Cryptocat toys with users privacy
Posted in Review with tags cryptocat privacy -Last week some news about Cryptocat caught my eye, they have just launched a new monitor. This monitor allows you to see usage numbers of Cryptocat in globally in rough areas. Like I did with the WhatsApp alternatives I immediately checked the privacy policy and was surprised with what I found.
Cryptocat is a chat client that features encryption using
Off-The-Record (OTR) encryption. This means that both ends have to be online at the same time to do secure negotiation, after which messages can be exchanged. So it is not really a WhatsApp alternative, although it does feature encryption.
The encryption techniques of Cryptocat has been under fire before. Last year we saw a scathing post describing how broken the Cryptocat encryption was and that any chats exchanged before that time were completely vulnerable. The designers of Cryptocat fixed things, but they did not think this was a very big deal.
A similar thing happened with the monitor: the published Privacy Policy did not actually allow them to collect and use the data to create the monitor. After I informed Cryptocat through Twitter, the team hastily fixed things and published an updated Privacy Policy. Note that this has been done without informing users, and the monitor has been kept online during the whole period.

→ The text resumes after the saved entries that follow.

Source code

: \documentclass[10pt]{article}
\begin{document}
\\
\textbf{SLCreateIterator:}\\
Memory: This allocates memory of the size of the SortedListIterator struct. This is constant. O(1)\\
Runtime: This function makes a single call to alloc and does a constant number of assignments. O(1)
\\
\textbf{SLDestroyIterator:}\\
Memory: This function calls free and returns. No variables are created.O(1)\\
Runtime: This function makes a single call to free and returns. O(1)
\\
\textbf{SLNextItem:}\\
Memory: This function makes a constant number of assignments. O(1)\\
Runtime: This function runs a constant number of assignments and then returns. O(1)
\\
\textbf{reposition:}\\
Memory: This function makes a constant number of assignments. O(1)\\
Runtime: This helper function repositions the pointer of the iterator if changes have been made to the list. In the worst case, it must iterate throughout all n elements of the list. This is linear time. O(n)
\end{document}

Nadim Kobeissi answered days later that my critique was “disconnected from reality”, that the Privacy Policy was just “a wiki draft”, and that he did not see the point. Allow me to refute that the Privacy Policy is listed in their Documentation Page, there is no mention of the word “draft” anywhere on their website or in the policy itself, and there is no other Privacy Policy available on the website.
Another point he raised was that Tor did actually the same thing with their monitor. Even though this is a fallacy it is true, and Tor does also not ask permission to collect this data. The Tor project does show a history graph of the total number of users, which can be changed to show per country statistics. Even worse, There is a myriad of documentation, but I have not been able to find a privacy policy, or a similar statement about what kind of data the Tor software collects. They only provide warnings that using Tor does not necessarily make you anonymous.
I called the Cryptocat monitor a marketing tool, the team claims to use it to detect censorships events. But with this vague way of doing statistics I fail to see how you could actually detect something like that. The Tor monitor shows a graph of total connections (per country), which is much easier to interpret and to follow.